Back in 2009, I was still deep in recovery mode, dealing with widowhood and aged parents. My father was in residential nursing care because his needs were greater than was able to meet at home. Dementia, his primary disability, did not make him a candidate for hospice. I was living with my mother who was then 95 and unable to live alone safely, and longing for even a brief trip off island to anywhere with a seasonal change that did not include another summer.
Back in 2009, I wasn't spending much time wading through complex sets of data or inteligently evaluating the clues they contained.
Back in 2009 I purchased two Scottish wills online -- one from 1705 and the other about 25 years later. Forwarded images to another family member and researcher who is an Edinburgh-trained attorney (Americn term) who routinely explains Scottish law to non-Scotttish legal folk.
He responded with a series of emails crammed full of significant information, much of which seems to have gone right over my head. Witness the fact that one of those emails included 3 maps. Maps from the same set in my previous post. Maps which I smugly assumed (in 2013) that none of my fellow Lind researchers had discovered.
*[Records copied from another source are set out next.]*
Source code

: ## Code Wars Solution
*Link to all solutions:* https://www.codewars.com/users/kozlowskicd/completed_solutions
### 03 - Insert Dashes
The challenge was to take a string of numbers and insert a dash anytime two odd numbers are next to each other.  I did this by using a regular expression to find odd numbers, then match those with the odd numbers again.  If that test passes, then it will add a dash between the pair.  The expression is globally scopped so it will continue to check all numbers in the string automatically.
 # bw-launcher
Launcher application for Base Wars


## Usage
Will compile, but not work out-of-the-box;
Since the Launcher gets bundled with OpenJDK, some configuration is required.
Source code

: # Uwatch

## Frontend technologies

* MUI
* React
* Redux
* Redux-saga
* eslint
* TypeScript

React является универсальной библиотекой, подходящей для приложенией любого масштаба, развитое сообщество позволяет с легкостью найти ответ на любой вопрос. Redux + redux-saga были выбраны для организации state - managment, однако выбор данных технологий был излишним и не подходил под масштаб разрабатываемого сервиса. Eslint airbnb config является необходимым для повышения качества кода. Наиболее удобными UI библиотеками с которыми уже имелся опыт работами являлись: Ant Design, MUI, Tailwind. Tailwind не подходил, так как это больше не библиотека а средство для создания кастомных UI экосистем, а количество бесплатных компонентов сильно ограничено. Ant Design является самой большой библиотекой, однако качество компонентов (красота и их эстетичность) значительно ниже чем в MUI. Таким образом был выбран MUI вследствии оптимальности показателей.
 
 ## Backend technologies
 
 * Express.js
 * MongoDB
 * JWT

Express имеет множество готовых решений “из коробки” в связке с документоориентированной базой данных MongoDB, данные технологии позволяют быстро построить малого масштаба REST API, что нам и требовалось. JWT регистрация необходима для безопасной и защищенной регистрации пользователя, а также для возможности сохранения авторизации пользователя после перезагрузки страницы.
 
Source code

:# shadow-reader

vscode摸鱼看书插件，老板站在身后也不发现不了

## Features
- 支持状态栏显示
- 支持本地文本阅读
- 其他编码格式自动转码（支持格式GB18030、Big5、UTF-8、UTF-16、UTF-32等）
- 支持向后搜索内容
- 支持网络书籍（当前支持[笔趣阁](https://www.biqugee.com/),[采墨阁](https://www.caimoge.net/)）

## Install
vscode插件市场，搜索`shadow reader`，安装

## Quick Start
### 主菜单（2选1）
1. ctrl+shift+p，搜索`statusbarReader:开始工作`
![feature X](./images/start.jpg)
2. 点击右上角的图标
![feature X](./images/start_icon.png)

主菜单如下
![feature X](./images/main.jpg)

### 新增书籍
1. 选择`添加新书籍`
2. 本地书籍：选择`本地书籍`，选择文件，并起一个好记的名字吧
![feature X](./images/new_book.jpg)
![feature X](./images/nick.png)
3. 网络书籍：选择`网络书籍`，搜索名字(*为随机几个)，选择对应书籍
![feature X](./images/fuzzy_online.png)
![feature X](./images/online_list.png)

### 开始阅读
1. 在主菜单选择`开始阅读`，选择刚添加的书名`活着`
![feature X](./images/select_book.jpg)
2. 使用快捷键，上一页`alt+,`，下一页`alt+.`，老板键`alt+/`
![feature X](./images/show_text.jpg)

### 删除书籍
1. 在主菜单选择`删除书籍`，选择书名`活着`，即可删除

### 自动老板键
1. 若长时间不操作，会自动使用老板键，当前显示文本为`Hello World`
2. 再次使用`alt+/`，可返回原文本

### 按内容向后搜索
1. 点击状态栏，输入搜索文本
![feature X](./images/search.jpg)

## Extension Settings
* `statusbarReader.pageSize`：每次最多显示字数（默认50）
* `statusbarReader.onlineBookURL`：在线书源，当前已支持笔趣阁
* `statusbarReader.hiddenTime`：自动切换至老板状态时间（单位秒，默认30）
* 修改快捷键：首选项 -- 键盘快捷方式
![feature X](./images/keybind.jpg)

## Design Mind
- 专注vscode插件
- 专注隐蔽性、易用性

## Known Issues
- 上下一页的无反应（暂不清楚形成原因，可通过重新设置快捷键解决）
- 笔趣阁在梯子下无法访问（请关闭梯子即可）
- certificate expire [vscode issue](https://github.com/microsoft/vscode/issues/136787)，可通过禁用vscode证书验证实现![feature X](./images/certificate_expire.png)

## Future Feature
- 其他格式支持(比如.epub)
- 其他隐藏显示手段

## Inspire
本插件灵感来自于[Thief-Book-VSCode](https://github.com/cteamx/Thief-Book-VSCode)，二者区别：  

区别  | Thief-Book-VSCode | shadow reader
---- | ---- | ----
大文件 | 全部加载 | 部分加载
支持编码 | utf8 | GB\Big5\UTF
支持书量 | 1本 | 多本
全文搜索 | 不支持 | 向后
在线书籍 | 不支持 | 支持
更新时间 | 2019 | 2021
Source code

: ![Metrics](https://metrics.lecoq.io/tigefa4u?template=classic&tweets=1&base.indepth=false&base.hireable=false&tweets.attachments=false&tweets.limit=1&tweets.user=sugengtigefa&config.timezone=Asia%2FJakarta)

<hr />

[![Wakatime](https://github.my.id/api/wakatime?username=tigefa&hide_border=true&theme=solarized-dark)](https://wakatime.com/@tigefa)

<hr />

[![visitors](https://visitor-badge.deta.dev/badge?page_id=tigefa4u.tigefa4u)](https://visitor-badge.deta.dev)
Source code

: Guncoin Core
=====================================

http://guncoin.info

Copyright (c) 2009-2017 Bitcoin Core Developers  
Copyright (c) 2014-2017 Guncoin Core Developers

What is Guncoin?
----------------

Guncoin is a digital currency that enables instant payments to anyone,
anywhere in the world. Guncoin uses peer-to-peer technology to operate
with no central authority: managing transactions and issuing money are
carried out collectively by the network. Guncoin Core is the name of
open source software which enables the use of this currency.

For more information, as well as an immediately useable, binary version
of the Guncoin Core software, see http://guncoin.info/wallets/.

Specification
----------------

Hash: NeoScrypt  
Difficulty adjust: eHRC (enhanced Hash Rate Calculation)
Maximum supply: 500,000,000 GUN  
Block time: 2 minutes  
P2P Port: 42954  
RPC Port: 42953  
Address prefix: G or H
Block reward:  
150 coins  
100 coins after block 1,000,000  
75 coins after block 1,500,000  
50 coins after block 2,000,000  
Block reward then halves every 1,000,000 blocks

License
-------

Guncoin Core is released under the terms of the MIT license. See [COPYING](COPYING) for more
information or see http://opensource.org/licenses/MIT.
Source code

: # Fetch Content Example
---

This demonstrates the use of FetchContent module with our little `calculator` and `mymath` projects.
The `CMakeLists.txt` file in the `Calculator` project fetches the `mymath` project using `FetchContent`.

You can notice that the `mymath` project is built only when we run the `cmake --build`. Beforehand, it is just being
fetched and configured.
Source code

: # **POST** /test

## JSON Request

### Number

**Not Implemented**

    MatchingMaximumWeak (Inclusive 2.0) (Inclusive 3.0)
Remember what they say about assumptions? ASSUME, making this: ASS-U-ME.
Here are my reminders to myself.
- If you have found it, especially online, it is likely that others have found it before you. Truly original genealogical work is really, really hard to do.
- Share your work, but be open to someone else's understanding and interpretation of the same facts. There will ALWAYS be someone who knows things about your family that you do not.
- Review your sources and research notes regularly. As your knowledge of and familiarity with a family or community grows, you will read the same information differently, interpret differently, gain new insight.